● Data
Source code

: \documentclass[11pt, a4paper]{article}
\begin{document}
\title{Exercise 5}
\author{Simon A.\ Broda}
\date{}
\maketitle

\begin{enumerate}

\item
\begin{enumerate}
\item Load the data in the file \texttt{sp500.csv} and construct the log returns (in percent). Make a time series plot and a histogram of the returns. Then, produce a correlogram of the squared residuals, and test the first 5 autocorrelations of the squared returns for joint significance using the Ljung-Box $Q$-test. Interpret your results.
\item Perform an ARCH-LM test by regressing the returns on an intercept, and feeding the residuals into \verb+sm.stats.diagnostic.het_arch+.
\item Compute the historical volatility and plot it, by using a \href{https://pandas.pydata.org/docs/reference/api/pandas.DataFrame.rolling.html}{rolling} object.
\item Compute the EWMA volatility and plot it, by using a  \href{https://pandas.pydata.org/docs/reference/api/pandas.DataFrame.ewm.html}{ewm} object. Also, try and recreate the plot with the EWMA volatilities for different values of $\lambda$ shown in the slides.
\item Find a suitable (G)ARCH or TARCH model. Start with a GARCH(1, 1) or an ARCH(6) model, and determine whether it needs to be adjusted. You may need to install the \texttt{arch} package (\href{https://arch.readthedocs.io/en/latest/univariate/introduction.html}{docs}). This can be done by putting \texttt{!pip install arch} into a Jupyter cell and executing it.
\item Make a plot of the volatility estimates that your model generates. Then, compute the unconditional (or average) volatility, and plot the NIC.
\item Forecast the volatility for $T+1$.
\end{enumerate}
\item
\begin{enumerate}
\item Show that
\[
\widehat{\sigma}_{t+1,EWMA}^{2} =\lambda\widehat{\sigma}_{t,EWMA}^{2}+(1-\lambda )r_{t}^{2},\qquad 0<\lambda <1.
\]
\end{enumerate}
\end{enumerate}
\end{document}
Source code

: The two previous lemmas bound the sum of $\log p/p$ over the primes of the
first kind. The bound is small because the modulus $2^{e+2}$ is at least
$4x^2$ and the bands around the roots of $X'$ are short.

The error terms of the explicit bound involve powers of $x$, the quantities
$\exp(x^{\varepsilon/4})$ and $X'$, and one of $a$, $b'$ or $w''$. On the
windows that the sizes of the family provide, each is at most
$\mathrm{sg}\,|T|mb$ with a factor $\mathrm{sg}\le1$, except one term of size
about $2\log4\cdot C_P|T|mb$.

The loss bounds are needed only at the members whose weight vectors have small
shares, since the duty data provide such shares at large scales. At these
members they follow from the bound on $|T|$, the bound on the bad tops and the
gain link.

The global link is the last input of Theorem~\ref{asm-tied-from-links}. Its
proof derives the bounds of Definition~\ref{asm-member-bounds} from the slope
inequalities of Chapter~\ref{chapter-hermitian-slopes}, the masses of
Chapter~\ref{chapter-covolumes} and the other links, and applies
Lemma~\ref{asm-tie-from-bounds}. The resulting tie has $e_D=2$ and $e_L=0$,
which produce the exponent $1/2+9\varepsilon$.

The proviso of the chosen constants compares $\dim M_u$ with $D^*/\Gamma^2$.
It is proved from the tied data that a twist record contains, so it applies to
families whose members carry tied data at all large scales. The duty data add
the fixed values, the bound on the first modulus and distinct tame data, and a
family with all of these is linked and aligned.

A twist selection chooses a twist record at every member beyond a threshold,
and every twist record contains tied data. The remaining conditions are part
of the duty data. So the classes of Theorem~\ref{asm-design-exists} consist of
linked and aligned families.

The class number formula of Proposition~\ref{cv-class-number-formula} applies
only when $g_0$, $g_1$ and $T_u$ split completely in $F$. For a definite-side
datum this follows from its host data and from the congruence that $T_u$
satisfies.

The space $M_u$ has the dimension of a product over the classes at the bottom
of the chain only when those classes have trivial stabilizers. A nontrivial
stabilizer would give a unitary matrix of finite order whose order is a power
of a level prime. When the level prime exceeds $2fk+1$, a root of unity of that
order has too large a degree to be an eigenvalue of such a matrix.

● What this task involves
When you copy the data, keep every line word for word.

● Result of the task
Source code

: \documentclass[11pt, a4paper]{article}
\begin{document}
\title{Exercise 5}
\author{Simon A.\ Broda}
\date{}
\maketitle

\begin{enumerate}

\item
\begin{enumerate}
\item Load the data in the file \texttt{sp500.csv} and construct the log returns (in percent). Make a time series plot and a histogram of the returns. Then, produce a correlogram of the squared residuals, and test the first 5 autocorrelations of the squared returns for joint significance using the Ljung-Box $Q$-test. Interpret your results.
\item Perform an ARCH-LM test by regressing the returns on an intercept, and feeding the residuals into \verb+sm.stats.diagnostic.het_arch+.
\item Compute the historical volatility and plot it, by using a \href{https://pandas.pydata.org/docs/reference/api/pandas.DataFrame.rolling.html}{rolling} object.
\item Compute the EWMA volatility and plot it, by using a  \href{https://pandas.pydata.org/docs/reference/api/pandas.DataFrame.ewm.html}{ewm} object. Also, try and recreate the plot with the EWMA volatilities for different values of $\lambda$ shown in the slides.
\item Find a suitable (G)ARCH or TARCH model. Start with a GARCH(1, 1) or an ARCH(6) model, and determine whether it needs to be adjusted. You may need to install the \texttt{arch} package (\href{https://arch.readthedocs.io/en/latest/univariate/introduction.html}{docs}). This can be done by putting \texttt{!pip install arch} into a Jupyter cell and executing it.
\item Make a plot of the volatility estimates that your model generates. Then, compute the unconditional (or average) volatility, and plot the NIC.
\item Forecast the volatility for $T+1$.
\end{enumerate}
\item
\begin{enumerate}
\item Show that
\[
\widehat{\sigma}_{t+1,EWMA}^{2} =\lambda\widehat{\sigma}_{t,EWMA}^{2}+(1-\lambda )r_{t}^{2},\qquad 0<\lambda <1.
\]
\end{enumerate}
\end{enumerate}
\end{document}
Source code

: The two previous lemmas bound the sum of $\log p/p$ over the primes of the
first kind. The bound is small because the modulus $2^{e+2}$ is at least
$4x^2$ and the bands around the roots of $X'$ are short.

The error terms of the explicit bound involve powers of $x$, the quantities
$\exp(x^{\varepsilon/4})$ and $X'$, and one of $a$, $b'$ or $w''$. On the
windows that the sizes of the family provide, each is at most
$\mathrm{sg}\,|T|mb$ with a factor $\mathrm{sg}\le1$, except one term of size
about $2\log4\cdot C_P|T|mb$.

The loss bounds are needed only at the members whose weight vectors have small
shares, since the duty data provide such shares at large scales. At these
members they follow from the bound on $|T|$, the bound on the bad tops and the
gain link.

The global link is the last input of Theorem~\ref{asm-tied-from-links}. Its
proof derives the bounds of Definition~\ref{asm-member-bounds} from the slope
inequalities of Chapter~\ref{chapter-hermitian-slopes}, the masses of
Chapter~\ref{chapter-covolumes} and the other links, and applies
Lemma~\ref{asm-tie-from-bounds}. The resulting tie has $e_D=2$ and $e_L=0$,
which produce the exponent $1/2+9\varepsilon$.

The proviso of the chosen constants compares $\dim M_u$ with $D^*/\Gamma^2$.
It is proved from the tied data that a twist record contains, so it applies to
families whose members carry tied data at all large scales. The duty data add
the fixed values, the bound on the first modulus and distinct tame data, and a
family with all of these is linked and aligned.

A twist selection chooses a twist record at every member beyond a threshold,
and every twist record contains tied data. The remaining conditions are part
of the duty data. So the classes of Theorem~\ref{asm-design-exists} consist of
linked and aligned families.

The class number formula of Proposition~\ref{cv-class-number-formula} applies
only when $g_0$, $g_1$ and $T_u$ split completely in $F$. For a definite-side
datum this follows from its host data and from the congruence that $T_u$
satisfies.

The space $M_u$ has the dimension of a product over the classes at the bottom
of the chain only when those classes have trivial stabilizers. A nontrivial
stabilizer would give a unitary matrix of finite order whose order is a power
of a level prime. When the level prime exceeds $2fk+1$, a root of unity of that
order has too large a degree to be an eigenvalue of such a matrix.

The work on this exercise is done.